(Beginning of Data excerpts)

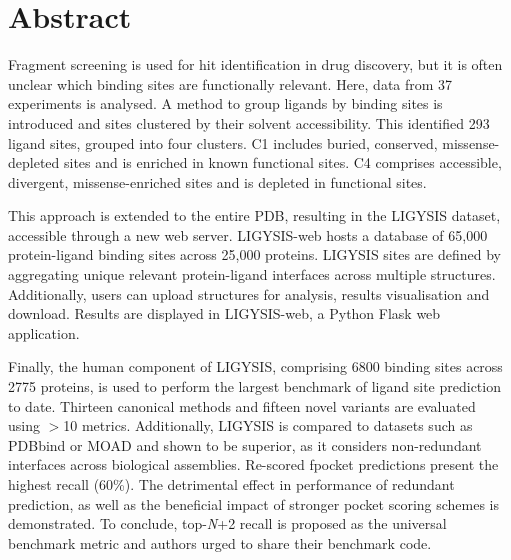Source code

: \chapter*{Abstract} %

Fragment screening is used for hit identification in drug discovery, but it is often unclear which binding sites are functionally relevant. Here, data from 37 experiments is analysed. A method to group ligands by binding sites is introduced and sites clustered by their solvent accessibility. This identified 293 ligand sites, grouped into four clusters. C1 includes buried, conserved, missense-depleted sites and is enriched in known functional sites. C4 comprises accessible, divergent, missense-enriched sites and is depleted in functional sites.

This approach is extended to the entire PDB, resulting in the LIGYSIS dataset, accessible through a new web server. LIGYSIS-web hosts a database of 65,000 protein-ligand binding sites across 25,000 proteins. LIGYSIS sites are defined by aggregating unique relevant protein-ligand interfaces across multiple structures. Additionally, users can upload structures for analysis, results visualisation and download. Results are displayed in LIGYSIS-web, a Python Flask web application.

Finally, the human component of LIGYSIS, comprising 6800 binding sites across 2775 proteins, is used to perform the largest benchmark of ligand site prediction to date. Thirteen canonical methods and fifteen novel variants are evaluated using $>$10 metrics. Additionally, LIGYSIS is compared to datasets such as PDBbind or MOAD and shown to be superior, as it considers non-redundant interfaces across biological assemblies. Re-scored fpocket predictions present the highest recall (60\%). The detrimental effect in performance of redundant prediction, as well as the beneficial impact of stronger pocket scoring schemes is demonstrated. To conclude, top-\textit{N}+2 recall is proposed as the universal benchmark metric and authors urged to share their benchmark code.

(End of Data excerpts)
(Beginning of Data excerpts)

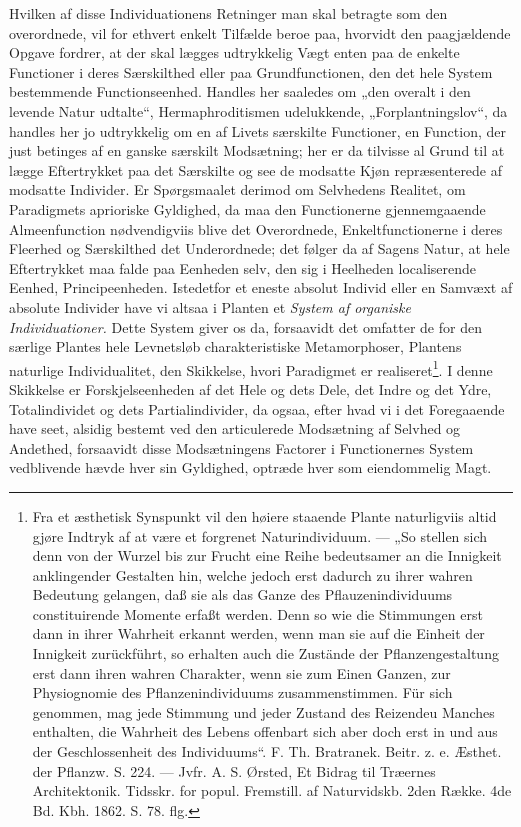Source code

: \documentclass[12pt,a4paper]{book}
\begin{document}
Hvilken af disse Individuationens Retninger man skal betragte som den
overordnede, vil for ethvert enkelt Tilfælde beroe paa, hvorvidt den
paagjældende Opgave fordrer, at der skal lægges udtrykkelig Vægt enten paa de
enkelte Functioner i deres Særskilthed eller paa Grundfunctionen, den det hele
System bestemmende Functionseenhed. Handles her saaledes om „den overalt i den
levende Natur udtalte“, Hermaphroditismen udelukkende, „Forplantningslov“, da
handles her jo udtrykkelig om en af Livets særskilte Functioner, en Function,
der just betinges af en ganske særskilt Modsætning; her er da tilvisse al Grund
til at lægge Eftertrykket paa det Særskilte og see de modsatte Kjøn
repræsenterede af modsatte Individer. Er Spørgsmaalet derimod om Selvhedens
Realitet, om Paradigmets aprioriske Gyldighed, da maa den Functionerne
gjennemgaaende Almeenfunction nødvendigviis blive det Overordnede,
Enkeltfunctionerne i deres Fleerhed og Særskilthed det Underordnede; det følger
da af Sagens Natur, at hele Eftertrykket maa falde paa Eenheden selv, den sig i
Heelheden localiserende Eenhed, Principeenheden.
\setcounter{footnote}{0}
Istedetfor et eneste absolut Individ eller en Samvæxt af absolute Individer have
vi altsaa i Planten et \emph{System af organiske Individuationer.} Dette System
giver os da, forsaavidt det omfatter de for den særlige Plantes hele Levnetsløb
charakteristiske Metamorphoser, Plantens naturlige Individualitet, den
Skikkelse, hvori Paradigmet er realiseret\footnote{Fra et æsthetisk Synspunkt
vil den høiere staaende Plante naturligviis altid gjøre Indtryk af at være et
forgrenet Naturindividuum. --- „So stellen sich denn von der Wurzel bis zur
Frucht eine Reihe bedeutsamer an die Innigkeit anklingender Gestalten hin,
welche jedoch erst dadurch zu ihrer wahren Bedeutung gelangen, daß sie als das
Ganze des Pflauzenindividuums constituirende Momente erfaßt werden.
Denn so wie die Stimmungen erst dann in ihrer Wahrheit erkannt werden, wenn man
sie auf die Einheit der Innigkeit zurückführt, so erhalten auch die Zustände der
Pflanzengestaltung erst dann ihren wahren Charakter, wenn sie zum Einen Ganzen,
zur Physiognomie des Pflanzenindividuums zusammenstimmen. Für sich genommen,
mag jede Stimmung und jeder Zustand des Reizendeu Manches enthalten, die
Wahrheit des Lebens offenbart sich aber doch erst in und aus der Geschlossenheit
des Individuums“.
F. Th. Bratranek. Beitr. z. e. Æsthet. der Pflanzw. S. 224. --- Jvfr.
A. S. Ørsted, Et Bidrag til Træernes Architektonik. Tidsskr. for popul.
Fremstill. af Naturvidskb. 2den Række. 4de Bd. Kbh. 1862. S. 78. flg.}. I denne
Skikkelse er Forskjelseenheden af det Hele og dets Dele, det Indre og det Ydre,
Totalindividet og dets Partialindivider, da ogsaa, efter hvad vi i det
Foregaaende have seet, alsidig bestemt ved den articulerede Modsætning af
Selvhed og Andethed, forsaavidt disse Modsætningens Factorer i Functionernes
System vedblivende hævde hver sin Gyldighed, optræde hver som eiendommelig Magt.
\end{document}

(End of Data excerpts)

Task objective: Output the lines above between the one holding "til at lægge" and the one holding "Denn so wie", inclusive, with nothing before or after them.

Expected output:
til at lægge Eftertrykket paa det Særskilte og see de modsatte Kjøn
repræsenterede af modsatte Individer. Er Spørgsmaalet derimod om Selvhedens
Realitet, om Paradigmets aprioriske Gyldighed, da maa den Functionerne
gjennemgaaende Almeenfunction nødvendigviis blive det Overordnede,
Enkeltfunctionerne i deres Fleerhed og Særskilthed det Underordnede; det følger
da af Sagens Natur, at hele Eftertrykket maa falde paa Eenheden selv, den sig i
Heelheden localiserende Eenhed, Principeenheden.
\setcounter{footnote}{0}
Istedetfor et eneste absolut Individ eller en Samvæxt af absolute Individer have
vi altsaa i Planten et \emph{System af organiske Individuationer.} Dette System
giver os da, forsaavidt det omfatter de for den særlige Plantes hele Levnetsløb
charakteristiske Metamorphoser, Plantens naturlige Individualitet, den
Skikkelse, hvori Paradigmet er realiseret\footnote{Fra et æsthetisk Synspunkt
vil den høiere staaende Plante naturligviis altid gjøre Indtryk af at være et
forgrenet Naturindividuum. --- „So stellen sich denn von der Wurzel bis zur
Frucht eine Reihe bedeutsamer an die Innigkeit anklingender Gestalten hin,
welche jedoch erst dadurch zu ihrer wahren Bedeutung gelangen, daß sie als das
Ganze des Pflauzenindividuums constituirende Momente erfaßt werden.
Denn so wie die Stimmungen erst dann in ihrer Wahrheit erkannt werden, wenn man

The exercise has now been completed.